Nothing should appear in the answer except the lines from the one containing "Гитлер откровенно восхищался" through the end of the listing, repeated exactly.

┄┄┄┄┄┄

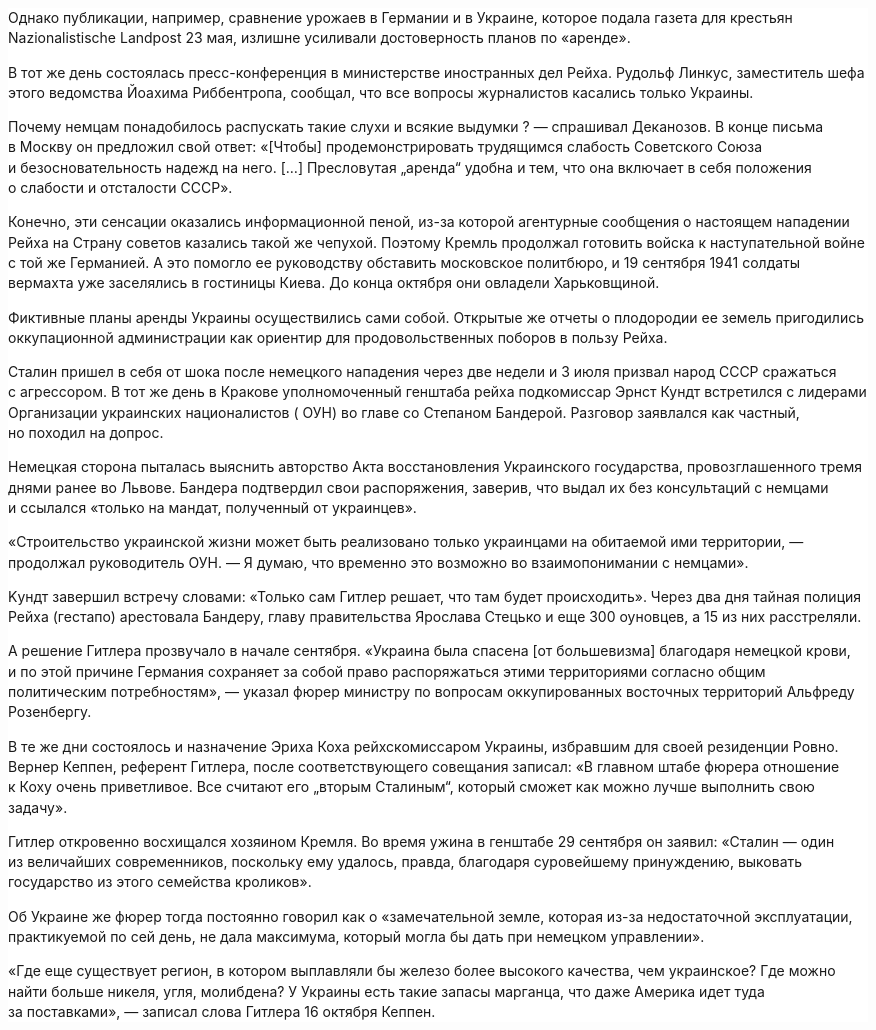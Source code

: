 Однако публикации, например, сравнение урожаев в Германии и в Украине, которое подала газета для крестьян Nazionalistische Landpost 23 мая, излишне усиливали достоверность планов по «аренде».

В тот же день состоялась пресс-конференция в министерстве иностранных дел Рейха. Рудольф Линкус, заместитель шефа этого ведомства Йоахима Риббентропа, сообщал, что все вопросы журналистов касались только Украины.

Почему немцам понадобилось распускать такие слухи и всякие выдумки ? — спрашивал Деканозов. В конце письма в Москву он предложил свой ответ: «[Чтобы] продемонстрировать трудящимся слабость Советского Союза и безосновательность надежд на него. […] Пресловутая „аренда“ удобна и тем, что она включает в себя положения о слабости и отсталости СССР».

Конечно, эти сенсации оказались информационной пеной, из-за которой агентурные сообщения о настоящем нападении Рейха на Страну советов казались такой же чепухой. Поэтому Кремль продолжал готовить войска к наступательной войне с той же Германией. А это помогло ее руководству обставить московское политбюро, и 19 сентября 1941 солдаты вермахта уже заселялись в гостиницы Киева. До конца октября они овладели Харьковщиной.

Фиктивные планы аренды Украины осуществились сами собой. Открытые же отчеты о плодородии ее земель пригодились оккупационной администрации как ориентир для продовольственных поборов в пользу Рейха.

Сталин пришел в себя от шока после немецкого нападения через две недели и 3 июля призвал народ СССР сражаться с агрессором. В тот же день в Кракове уполномоченный генштаба рейха подкомиссар Эрнст Кундт встретился с лидерами Организации украинских националистов ( ОУН) во главе со Степаном Бандерой. Разговор заявлался как частный, но походил на допрос.

Немецкая сторона пыталась выяснить авторство Акта восстановления Украинского государства, провозглашенного тремя днями ранее во Львове. Бандера подтвердил свои распоряжения, заверив, что выдал их без консультаций с немцами и ссылался «только на мандат, полученный от украинцев».

«Строительство украинской жизни может быть реализовано только украинцами на обитаемой ими территории, — продолжал руководитель ОУН. — Я думаю, что временно это возможно во взаимопонимании с немцами».

Kундт завершил встречу словами: «Только сам Гитлер решает, что там будет происходить». Через два дня тайная полиция Рейха (гестапо) арестовала Бандеру, главу правительства Ярослава Стецько и еще 300 оуновцев, а 15 из них расстреляли.

А решение Гитлера прозвучало в начале сентября. «Украина была спасена [от большевизма] благодаря немецкой крови, и по этой причине Германия сохраняет за собой право распоряжаться этими территориями согласно общим политическим потребностям», — указал фюрер министру по вопросам оккупированных восточных территорий Альфреду Розенбергу.

В те же дни состоялось и назначение Эриха Коха рейхскомиссаром Украины, избравшим для своей резиденции Ровно. Вернер Кеппен, референт Гитлера, после соответствующего совещания записал: «В главном штабе фюрера отношение к Коху очень приветливое. Все считают его „вторым Сталиным“, который сможет как можно лучше выполнить свою задачу».

Гитлер откровенно восхищался хозяином Кремля. Во время ужина в генштабе 29 сентября он заявил: «Сталин — один из величайших современников, поскольку ему удалось, правда, благодаря суровейшему принуждению, выковать государство из этого семейства кроликов».

Об Украине же фюрер тогда постоянно говорил как о «замечательной земле, которая из-за недостаточной эксплуатации, практикуемой по сей день, не дала максимума, который могла бы дать при немецком управлении».

«Где еще существует регион, в котором выплавляли бы железо более высокого качества, чем украинское? Где можно найти больше никеля, угля, молибдена? У Украины есть такие запасы марганца, что даже Америка идет туда за поставками», — записал слова Гитлера 16 октября Кеппен.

┄┄┄┄┄┄

◆ OUTPUT OF THE EXERCISE:
Гитлер откровенно восхищался хозяином Кремля. Во время ужина в генштабе 29 сентября он заявил: «Сталин — один из величайших современников, поскольку ему удалось, правда, благодаря суровейшему принуждению, выковать государство из этого семейства кроликов».

Об Украине же фюрер тогда постоянно говорил как о «замечательной земле, которая из-за недостаточной эксплуатации, практикуемой по сей день, не дала максимума, который могла бы дать при немецком управлении».

«Где еще существует регион, в котором выплавляли бы железо более высокого качества, чем украинское? Где можно найти больше никеля, угля, молибдена? У Украины есть такие запасы марганца, что даже Америка идет туда за поставками», — записал слова Гитлера 16 октября Кеппен.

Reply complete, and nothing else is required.